いつでも疑うこと
何冊か人名辞典を照らし合わせて見ればわかることだが,語源が確定している人名ですら,解説文には著者の私意が入る。
語源不祥で多数の説がある場合,最終的に「どの説を入れてどの説を切るか」を決めるのは著者である。
「この著者はこの辞典を参考文献としていながら,この説を自分の辞典には採用しなかったのだ」
といった「著者の私見・私意」を知るためには,可能な限り複数の資料・辞典に目を通すことが望ましい。
しかし私はただの素人なので,そこまで突っ込んだ作業ができない。せいぜい数冊の書籍と各国語辞典を見てデータを作るのが精一杯だ。
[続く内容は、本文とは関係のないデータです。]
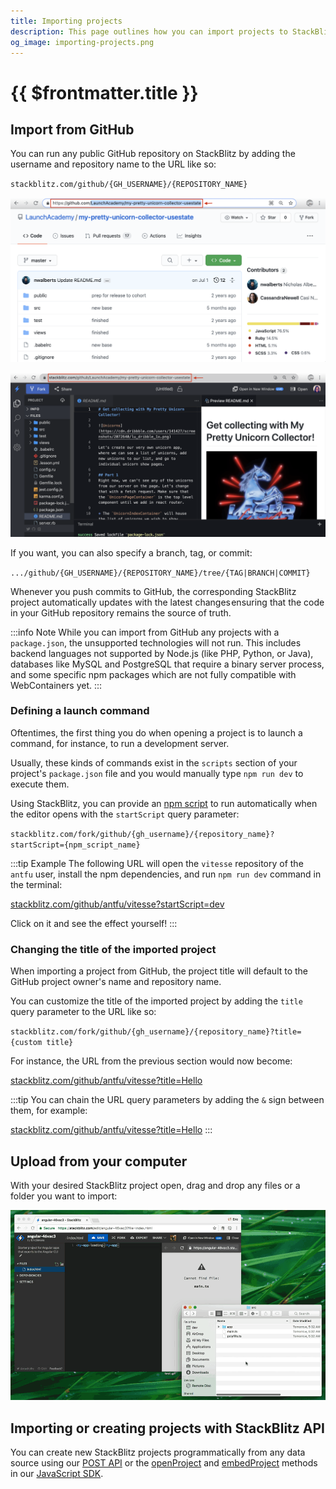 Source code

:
 ```yaml
---
title: Importing projects
description: This page outlines how you can import projects to StackBlitz.
og_image: importing-projects.png
---
```


# {{ $frontmatter.title }}

## Import from GitHub

You can run any public GitHub repository on StackBlitz by adding the username and repository name to the URL like so:

`stackblitz.com/github/{GH_USERNAME}/{REPOSITORY_NAME}`

![Public GitHub Repository](./assets/github-public-repo.png)

![Public Repository Import from GitHub](./assets/import-from-github.png)

If you want, you can also specify a branch, tag, or commit:

`.../github/{GH_USERNAME}/{REPOSITORY_NAME}/tree/{TAG|BRANCH|COMMIT}`

Whenever you push commits to GitHub, the corresponding StackBlitz project automatically updates with the latest changes ensuring that the code in your GitHub repository remains the source of truth.

:::info Note
While you can import from GitHub any projects with a `package.json`, the unsupported technologies will not run. This includes backend languages not supported by Node.js (like PHP, Python, or Java), databases like MySQL and PostgreSQL that require a binary server process, and some specific npm packages which are not fully compatible with WebContainers yet.
:::

### Defining a launch command

Oftentimes, the first thing you do when opening a project is to launch a command, for instance, to run a development server.

Usually, these kinds of commands exist in the `scripts` section of your project's `package.json` file and you would manually type `npm run dev` to execute them.

Using StackBlitz, you can provide an [npm script](https://docs.npmjs.com/cli/v8/using-npm/scripts) to run automatically when the editor opens with the `startScript` query parameter:

`stackblitz.com/fork/github/{gh_username}/{repository_name}?startScript={npm_script_name}`

:::tip Example
The following URL will open the `vitesse` repository of the `antfu` user, install the npm dependencies, and run `npm run dev` command in the terminal:

[stackblitz.com/github/antfu/vitesse?startScript=dev](https://stackblitz.com/github/antfu/vitesse?startScript=dev)

Click on it and see the effect yourself!
:::

### Changing the title of the imported project

When importing a project from GitHub, the project title will default to the GitHub project owner's name and repository name.

You can customize the title of the imported project by adding the `title` query parameter to the URL like so:

`stackblitz.com/fork/github/{gh_username}/{repository_name}?title={custom title}`

For instance, the URL from the previous section would now become:

[stackblitz.com/github/antfu/vitesse?title=Hello](https://stackblitz.com/github/antfu/vitesse?title=Hello)

:::tip
You can chain the URL query parameters by adding the `&` sign between them, for example:

[stackblitz.com/github/antfu/vitesse?title=Hello](https://stackblitz.com/github/antfu/vitesse?title=Hello&startScript=dev)
:::

## Upload from your computer

With your desired StackBlitz project open, drag and drop any files or a folder you want to import:

<img
  alt="Animation of dragging files from a local folder onto the StackBlitz sidebar"
  src="./assets/import-drag-and-drop-files.gif"
/>

## Importing or creating projects with StackBlitz API

You can create new StackBlitz projects programmatically from any data source using our [POST API](/platform/api/post-api) or the [openProject](/platform/api/javascript-sdk#openproject) and [embedProject](/platform/api/javascript-sdk#embedproject) methods in our [JavaScript SDK](/platform/api/javascript-sdk).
また,データを作成する際に,私自身の「私見」も入ってしまう。研究家AとBの解説が違う時,2説を併記することもあるが,どちらかを捨てる時もある。
だからサイト名を「さらに怪しい人名辞典」とした。
さて先日,とある本を買い,ざっと目を通した。立派な出版社から出た「人名の語源を解説した新書」である。13刷も刷られたのだから結構売れている本なのであろう。
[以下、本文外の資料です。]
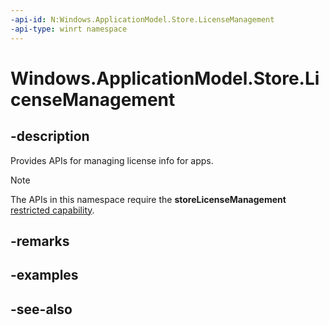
 ```yaml
---
-api-id: N:Windows.ApplicationModel.Store.LicenseManagement
-api-type: winrt namespace
---
```


# Windows.ApplicationModel.Store.LicenseManagement

## -description
Provides APIs for managing license info for apps.

> [!NOTE]
> The APIs in this namespace require the **storeLicenseManagement** [restricted capability](/windows/uwp/packaging/app-capability-declarations).

## -remarks

## -examples

## -see-also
いかにももっともらしい,信用できそうな体裁なのだが,あちこちに誤記としか思えない部分がある。
Audrey が「高貴」と「輝かしい」という二つの意味をあわせもつ……?
これは Etheldreda と Ethelberta を混同しているのではないか?
Osborn が「神の誕生」という意味……?
と巻末の大索引に書いておいて,本文では
「熊をあらわすことば『ボーン』を組み合わせて Osborn 」
などと書いてある。
英語名らしい Jasmine のカナ読みが「シャスミン」……?
10分ほど読んだだけでじっくり読む気力がなくなり,放り出してしまった。この調子だとどんな「トンデモ情報」が紛れこんでいるか恐ろしい。
まともな出版社が出したまともそうな本にも,疑わしい記述は存在する。
本を読む時,ネットでデータを入手する時,その情報を頭から信じ込まないことだ。
また,一つの情報を手に入れただけで全部を知った気にならないことだ。